Sitting in a classroom under the icy glare of a pedantic teacher, struggling to decipher the strange symbols and wondering how the acceleration of a moving object could be linked to the weird script in my textbook, I slowly unravelled the mysteries of calculus.
Limiting functions and their secrets were yet another discovery. Little did I know then that the lessons acquired in those hot summer afternoons, under the whirr of fans, the booming voices of the professors, the race to decrypt the arcane signs would one day acquire dimensions hitherto unforeseen.
In late December when I took charge and learnt that Arun was the Integration Manager, the term had me dumbfounded. I wondered how my good friend of old days with whom I had played cricket in the now decrepit adidas sports hall had anything to do with the professors who taught me Differentiation and Integration, Maxima and Minima and spelt doom with a concatenation of d’s.
For with Arun, the only curves I knew were those on the slopes of the Alps where we had tumbled together on skis, oblivious of the area under them. And the only accelerating object was a cricket ball which ricocheted off the hard turf seemingly defying every law of motion.
But as the project took shape and the complexities emerged, I counted on Arun and his vast repository of knowledge. He tamed every variable with finesse. He balanced every equation with poise. And he stretched beyond the limits imposed by any constraints.

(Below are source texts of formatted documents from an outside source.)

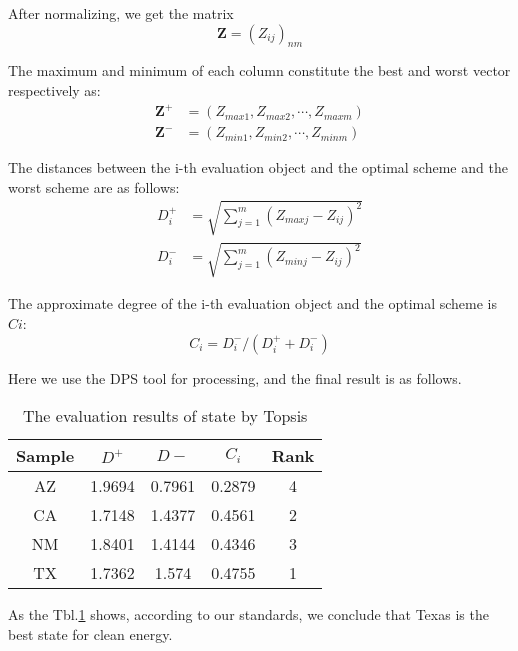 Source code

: \documentclass{mcmthesis}
\begin{document}
After normalizing, we get the matrix
\begin{equation}
  \mathbf{Z} = (Z_{ij})_{nm}
\end{equation}

The maximum and minimum of each column constitute the best and worst vector respectively as:
\begin{align}
  \mathbf{Z^+} &= (Z_{max1}, Z_{max2}, \cdots, Z_{maxm})   \\
  \mathbf{Z^-} &= (Z_{min1}, Z_{min2}, \cdots, Z_{minm})
\end{align}

The distances between the i-th evaluation object and the optimal scheme and the worst scheme are as follows:
\begin{align}
   D_i^+ &= \sqrt{ \sum\limits_{j=1}^m (Z_{maxj} - Z_{ij})^2 } \\
   D_i^- &= \sqrt{ \sum\limits_{j=1}^m (Z_{minj} - Z_{ij})^2 }
\end{align}

The approximate degree of the i-th evaluation object and the optimal scheme is $Ci$:
\begin{equation}
  C_i = D_i^- / (D_i^+ + D_i^-)
\end{equation}

Here we use the DPS tool for processing, and the final result is as follows.
\begin{table}[H]
\centering
\caption{The evaluation results of state by Topsis}
\label{Topsis}
\begin{tabular}{|c|c|c|c|c|}
\hline
Sample & $D^+$     & $D-$     & $C_i$     & Rank \\ \hline
AZ     & 1.9694 & 0.7961 & 0.2879 & 4    \\ \hline
CA     & 1.7148 & 1.4377 & 0.4561 & 2    \\ \hline
NM     & 1.8401 & 1.4144 & 0.4346 & 3    \\ \hline
TX     & 1.7362 & 1.574  & 0.4755 & 1    \\ \hline
\end{tabular}
\end{table}

As the Tbl.\ref{Topsis} shows, according to our standards, we conclude that Texas is the best state for clean energy.
\end{document}
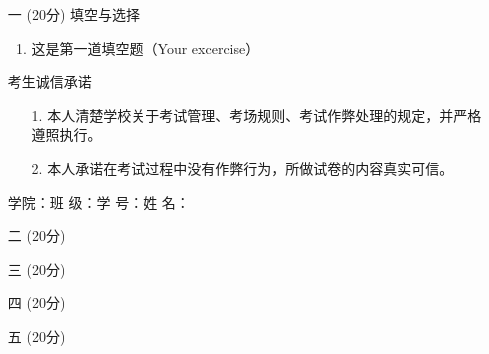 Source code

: \documentclass[a4paper,12pt,twoside]{article}
\begin{document}
  \begin{enumerate}
  \item [一] (20分) 填空与选择
    \begin{enumerate}
    \item 这是第一道填空题（Your excercise）
    \end{enumerate}
    
    \vspace{2in}
    \newpage \thispagestyle{plain}

      { %
      
      \begin{center}
        考生诚信承诺
      \end{center}
      {\small
        \begin{enumerate}
        \item [1.] 本人清楚学校关于考试管理、考场规则、考试作弊处理的规定，并严格
          遵照执行。
        \item [2.] 本人承诺在考试过程中没有作弊行为，所做试卷的内容真实可信。
        \end{enumerate}}学院：\underline{\quad\quad\quad\quad\quad}班
      级：\underline{\quad\quad\quad\quad}学
      号：\underline{\quad\quad\quad\quad\quad}姓
      名：\underline{\quad\quad\quad\quad}
      
    }

  \item [二] (20分) 
    \begin{enumerate}
    \end{enumerate}
    \vspace{2in}
    
    \newpage
  \item [三] (20分)
    \begin{enumerate}
    \end{enumerate}

    \vspace{2in}

    \newpage

  \item [四] (20分)
    \begin{enumerate}

    \end{enumerate}

    \vspace{2in}

    \newpage    
  \item [五] (20分) 
    \begin{enumerate}

    \end{enumerate}

    \vspace{2in}

  \end{enumerate}
\end{document}
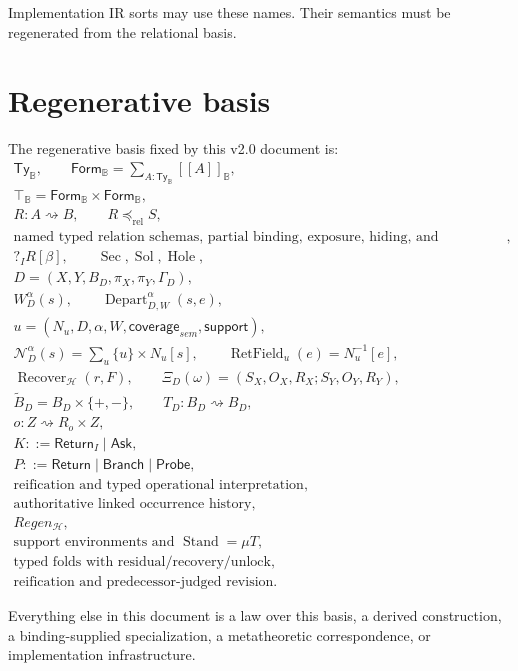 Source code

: \documentclass[11pt,oneside]{article}
\newcommand{\B}{\mathbb B}
\newcommand{\Depart}{\operatorname{Depart}}
\newcommand{\RetField}{\operatorname{RetField}}
\newcommand{\Stand}{\operatorname{Stand}}
\newcommand{\Recover}{\operatorname{Recover}}
\newcommand{\den}[1]{[\![#1]\!]}
\begin{document}
Implementation IR sorts may use these names.  Their semantics must be regenerated from the relational basis.

\section{Regenerative basis}

The regenerative basis fixed by this v2.0 document is:
\[
\boxed{
\begin{gathered}
\mathsf{Ty}_{\B},
\qquad
\mathsf{Form}_{\B}=\sum_{A:\mathsf{Ty}_{\B}}\den A_{\B},\\
\top_{\B}=\mathsf{Form}_{\B}\times\mathsf{Form}_{\B},\\
R:A\rightsquigarrow B,
\qquad
R\preceq_{\mathrm{rel}}S,\\
\text{named typed relation schemas, partial binding, exposure, hiding, and composition},\\
?_IR[\beta],
\qquad
\operatorname{Sec},\operatorname{Sol},\operatorname{Hole},\\
D=(X,Y,B_D,\pi_X,\pi_Y,\Gamma_D),\\
W_D^\alpha(s),
\qquad
\Depart_{D,W}^{\alpha}(s,e),\\
u=(N_u,D,\alpha,W,\mathsf{coverage}_{sem},\mathsf{support}),\\
\mathcal N_D^\alpha(s)=\sum_u\{u\}\times N_u[s],
\qquad
\RetField_u(e)=N_u^{-1}[e],\\
\Recover_{\mathcal H}(r,F),
\qquad
\Xi_D(\omega)=(S_X,O_X,R_X;S_Y,O_Y,R_Y),\\
\widetilde B_D=B_D\times\{+,-\},
\qquad
T_D:B_D\rightsquigarrow B_D,\\
o:Z\rightsquigarrow R_o\times Z,\\
K::=\mathsf{Return}_I\mid\mathsf{Ask},\\
P::=\mathsf{Return}\mid\mathsf{Branch}\mid\mathsf{Probe},\\
\text{reification and typed operational interpretation},\\
\text{authoritative linked occurrence history},\\
Regen_{\mathcal H},\\
\text{support environments and }\Stand=\mu T,\\
\text{typed folds with residual/recovery/unlock},\\
\text{reification and predecessor-judged revision}.
\end{gathered}
}
\]

Everything else in this document is a law over this basis, a derived construction, a binding-supplied specialization, a metatheoretic correspondence, or implementation infrastructure.
\end{document}

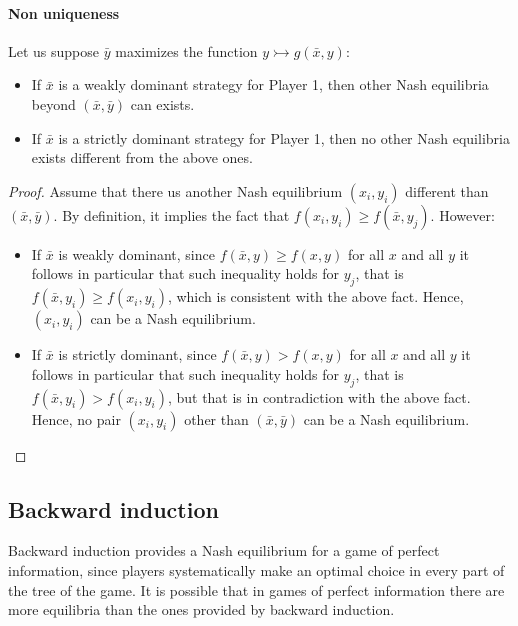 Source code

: \paragraph*{Non uniqueness}
Let us suppose $\bar{y}$ maximizes the function $y\rightarrowtail g(\bar{x},y)$: 
\begin{itemize}
    \item If $\bar{x}$ is a weakly dominant strategy for Player 1, then other Nash equilibria beyond $(\bar{x},\bar{y})$ can exists.
    \item If $\bar{x}$ is a strictly dominant strategy for Player 1, then no other Nash equilibria exists different from the above ones. 
\end{itemize}
\begin{proof}
    Assume that there us another Nash equilibrium $(x_i,y_i)$ different than $(\bar{x},\bar{y})$. 
    By definition, it implies the fact that $f(x_i,y_i)\geq f(\bar{x},y_j)$.
    However: 
    \begin{itemize}
        \item If $\bar{x}$ is weakly dominant, since $f(\bar{x},y)\geq f(x,y)$ for all $x$ and all $y$ it follows in particular that such inequality holds for $y_j$, that is $f(\bar{x},y_i)\geq f(x_i,y_i)$, which is consistent with the above fact. 
            Hence, $(x_i,y_i)$ can be a Nash equilibrium. 
        \item If $\bar{x}$ is strictly dominant, since $f(\bar{x},y)>f(x,y)$ for all $x$ and all $y$ it follows in particular that such inequality holds for $y_j$, that is $f(\bar{x},y_i)> f(x_i,y_i)$, but that is in contradiction with the above fact. 
            Hence, no pair $(x_i,y_i)$ other than $(\bar{x},\bar{y})$ can be a Nash equilibrium. 
    \end{itemize}
\end{proof}

\subsection{Backward induction}
Backward induction provides a Nash equilibrium for a game of perfect information, since players systematically make an optimal choice in every part of the tree of the game. 
It is possible that in games of perfect information there are more equilibria than the ones provided by backward induction. 

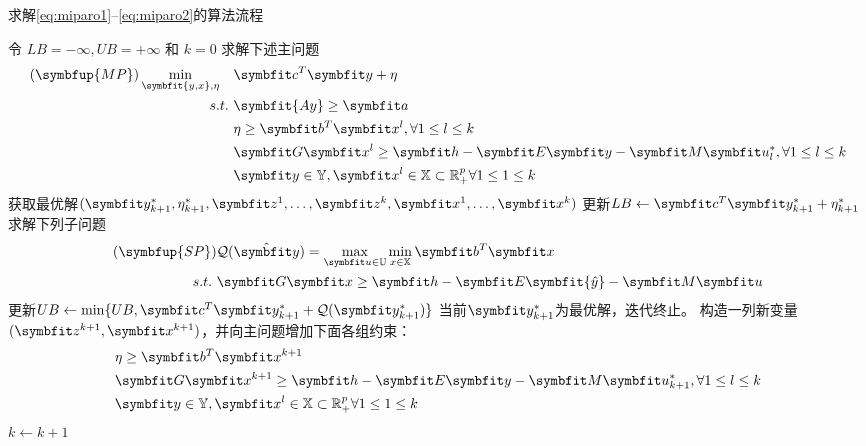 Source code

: \begin{algorithm}
  \caption{求解\eqref{eq:miparo1}--\eqref{eq:miparo2}的算法流程} \label{alg:nccg}
  \small
  \begin{algorithmic}
    \STATE{} 令 $LB=-\infty, UB=+\infty$ 和 $k = 0$
    \STATE{} 求解下述主问题
    \begin{align}
      (\symbfup{MP})\min_{\symbfit{y,x},\eta}\quad & \symbfit c^T\symbfit y+\eta \\
      s.t.\ & \symbfit{Ay}\ge \symbfit a \\
      & \eta \ge \symbfit b^T\symbfit x^{l}, \forall 1\le l \le k \\
      & \symbfit G \symbfit x^l \ge \symbfit h - \symbfit E \symbfit y - \symbfit M \symbfit u_l^*, \forall 1\le l\le k \\
      &\symbfit y\in\mathbb Y, \symbfit x^l\in \mathbb X\subset\mathbb R_+^p\forall 1\le 1\le k
    \end{align}
    \STATE{} 获取最优解$(\symbfit y_{k+1}^*, \eta_{k+1}^*, \symbfit z^1, \dots, \symbfit z^k, \symbfit x^1, \dots, \symbfit x^k)$
    \STATE{} 更新$LB\leftarrow \symbfit c^T\symbfit y_{k+1}^*+\eta_{k+1}^*$
    \STATE{} 求解下列子问题
    \begin{align}
      (\symbfup{SP})& \mathcal{Q}(\hat{\symbfit y})=\max_{\symbfit u\in\mathbb U}\min_{x\in\mathbb X} \symbfit b^T\symbfit x \\
      s.t.\ & \symbfit G \symbfit x \ge \symbfit h - \symbfit E \symbfit{\hat{y}}  - \symbfit M \symbfit u
    \end{align}
    \STATE{} 更新$UB\leftarrow \min\{UB, \symbfit c^T\symbfit y_{k+1}^*+\mathcal Q(\symbfit y_{k+1}^*)\}$
        \STATE{} 当前$\symbfit y_{k+1}^*$为最优解，迭代终止。
      \ELSE[]
      \STATE{} 构造一列新变量$(\symbfit z^{k+1}, \symbfit x^{k+1})$，并向主问题增加下面各组约束：
      \begin{align}
        & \eta \ge \symbfit b^T\symbfit x^{k+1} \\
      & \symbfit G \symbfit x^{k+1} \ge \symbfit h - \symbfit E \symbfit y - \symbfit M \symbfit u_{k+1}^*, \forall 1\le l\le k \\
      &\symbfit y\in\mathbb Y, \symbfit x^l\in \mathbb X\subset\mathbb R_+^p\forall 1\le 1\le k
      \end{align}
      \STATE{} $k\leftarrow k+1$
      \ENDIF{}
    \ENDWHILE{}
  \end{algorithmic}
\end{algorithm}

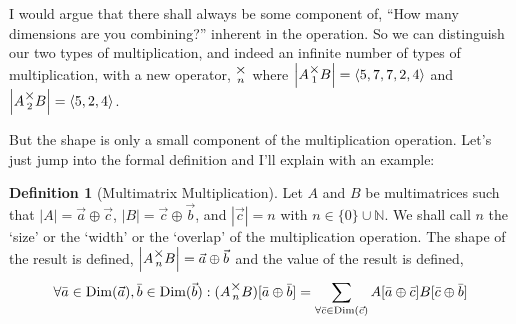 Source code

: \documentclass[12pt]{book}
\theoremstyle{plain}
\theoremstyle{definition}
\newtheorem{definition}{Definition}[chapter]
\theoremstyle{ppart}
\theoremstyle{case}
\theoremstyle{solution}
\DeclareMathOperator{\Dim}{Dim}
\newcommand{\mmult}[1]{\text{\raisebox{1ex}{$\underset{#1}{\times}$}}}
\newcommand{\shape}[1]{\left|#1\right|}
\begin{document}
I would argue that there shall always be some component of, 
``How many dimensions are you combining?'' inherent
in the operation. So we can distinguish our two types of multiplication, and indeed
an infinite number of types of multiplication, with a new operator, $\mmult{n}$ where
$\shape{A \mmult{1} B} = \left<5, 7, 7, 2, 4\right>$ and 
$\shape{A \mmult{2} B} = \left<5, 2, 4\right>$.

But the shape is only a small component of the multiplication  operation. Let's
just jump into the formal definition and I'll explain with an example:

\begin{definition}[Multimatrix Multiplication]
\label{mm_mult}
Let $A$ and $B$ be multimatrices such that $\shape{A} = \vec{a} \oplus \vec{c}$,
$\shape{B} = \vec{c} \oplus \vec{b}$, and $\shape{\vec{c}} = n$ with
$n \in \{0\} \cup \mathbb{N}$. We shall call $n$ the `size' or the `width'
or the `overlap' of the multiplication operation.
The shape of the result is defined, $\shape{A \mmult{n} B} = \vec{a} \oplus \vec{b}$
and the value of the result is defined,
\[
\forall \bar{a} \in \Dim(\vec{a}), \bar{b} \in \Dim(\vec{b}):
(A \mmult{n}  B)[\bar{a} \oplus \bar{b}] =
\sum_{\forall \bar{c} \in \Dim(\vec{c})}
  A[\bar{a} \oplus \bar{c}] B[\bar{c} \oplus \bar{b}]
\]
\end{definition}
\end{document}
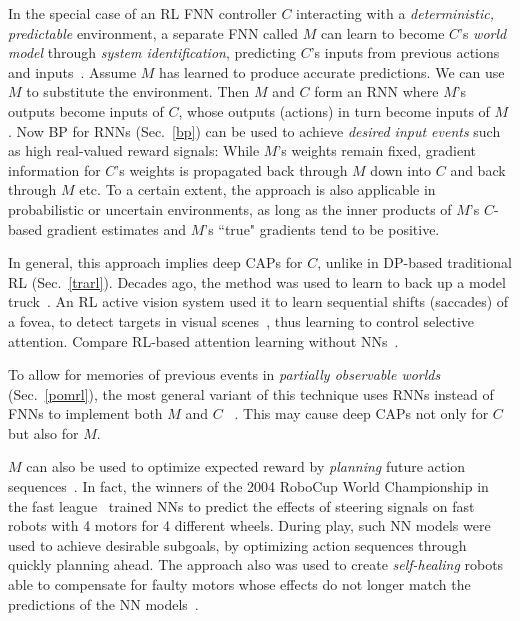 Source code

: \documentclass[letterpaper]{article}
\begin{document}
\begin{CJK*}{UTF8}{gbsn}
\begin{sloppypar}
In the special case of an RL FNN controller 
$C$ interacting with a 
{\em deterministic, predictable} environment, 
a separate FNN called $M$ 
can learn to become $C$'s {\em world model} through {\em system identification},
predicting $C$'s inputs from previous actions and inputs~\citep[e.g.,][]{Werbos:81sensitivity,Werbos:87,Munro:87,Jordan:88,Werbos:89identification,Werbos:89neurocontrol,RobinsonFallside:89,JordanRumelhart:90,Schmidhuber:90sandiego,narendra1990,Werbos:92sticky,kawato1993,cochocki1993,levin1995,miller1995,ljung1998,prokhorov2001,ge2010}.
Assume $M$ has learned to produce accurate predictions.
We can use $M$ to substitute the environment.
Then $M$ and $C$ form an RNN where $M$'s outputs become inputs of $C$, 
whose outputs (actions) in turn become inputs of $M$.
Now BP  for RNNs (Sec.~\ref{bp}) can be used 
to achieve {\em desired input events}  such as high real-valued reward signals:
While $M$'s weights remain fixed,
gradient information for $C$'s weights is propagated
back through $M$ down into $C$ and
back through $M$ etc. 
To a certain extent, the approach is also applicable in probabilistic or uncertain environments, as long as the inner products of $M$'s $C$-based gradient estimates and $M$'s ``true" gradients tend to be positive. 

In general, this approach
 implies deep CAPs for $C$, unlike in DP-based traditional  RL (Sec.~\ref{trarl}).
Decades ago, the method was used to
 learn to back up a model truck~\citep{NguyenWidrow:89}.
An RL active vision system used it to learn sequential shifts (saccades) of a fovea, to
detect targets in visual scenes~\citep{SchmidhuberHuber:91},
thus learning to control selective attention.
Compare RL-based attention learning without NNs~\citep{Whitehead:92}.


To allow for memories of previous events in
{\em partially observable worlds}
 (Sec.~\ref{pomrl}),
the most general variant of this technique uses 
RNNs instead of FNNs to implement both $M$ and $C$ ~\citep{Schmidhuber:90sandiego,Schmidhuber:91nips,feldkamp1998}.
This may cause deep CAPs not only for $C$ but also for $M$.

$M$ can also be used to optimize expected reward by {\em planning} future action sequences~\citep{Schmidhuber:90sandiego}.
In fact, the winners of the 2004 RoboCup World Championship in the fast league~\citep{egorova03}
trained NNs to predict the effects of steering signals on fast
robots with 4 motors for 4 different wheels. During play, such NN models were used 
to achieve desirable subgoals, 
by optimizing action sequences through quickly planning ahead. The approach also
was used to create {\em self-healing} robots able to compensate for faulty motors whose effects do not longer 
match the predictions of the NN models~\citep{gloye05,schmidhuber2007pro}. 


\end{sloppypar}
\end{CJK*}
\end{document}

In the good old days, Arun and SUSI were quite a pair. And every waking hour, Arun spoke of SUSI with a lovelorn look that had me worried. It was a whirlwind affair lasting a few months.
SUSI by the way, stands for Scheinfeld Uffenheim System Integration, an integration project of such complexity that SAP declined to play a role in it. So it was left to the Integration Manager to court success, which he did with heartfelt fervour!
Strict martinets, the professors taught me a lot. They stretched the limits of reality and took me into a realm of imaginary numbers. They reduced infinite series to manageable proportions. And they honed my mathematical skills to a point where I could reduce everything to equations.
But my literary icons rescued me and opened the doors to worlds beyond mere numbers. They nurtured a love for words that made parables out of parabolas, hyperbole out of hyperbolas and thus balanced my mathematical forays with literary outpourings.
Now when I thought of limning a farewell to Arun, I started with a set of equations which would accurately map his upward trajectory. My mathematical acumen failed me. For his knowledge has few equals, no equations.
But the writer in me rose to rescue. And it dawned on me that over the last few months, amidst all the mirth, the pressures, the peaks, the troughs, the Maximas, the Minimas, Arun has done what would have made my learned professors proud.
He has rewritten the hallowed precepts of calculus; of Integrals and Differentials. He has made a difference, so in some sense, well in every sense, the Integration Manager has been a true Differentiator!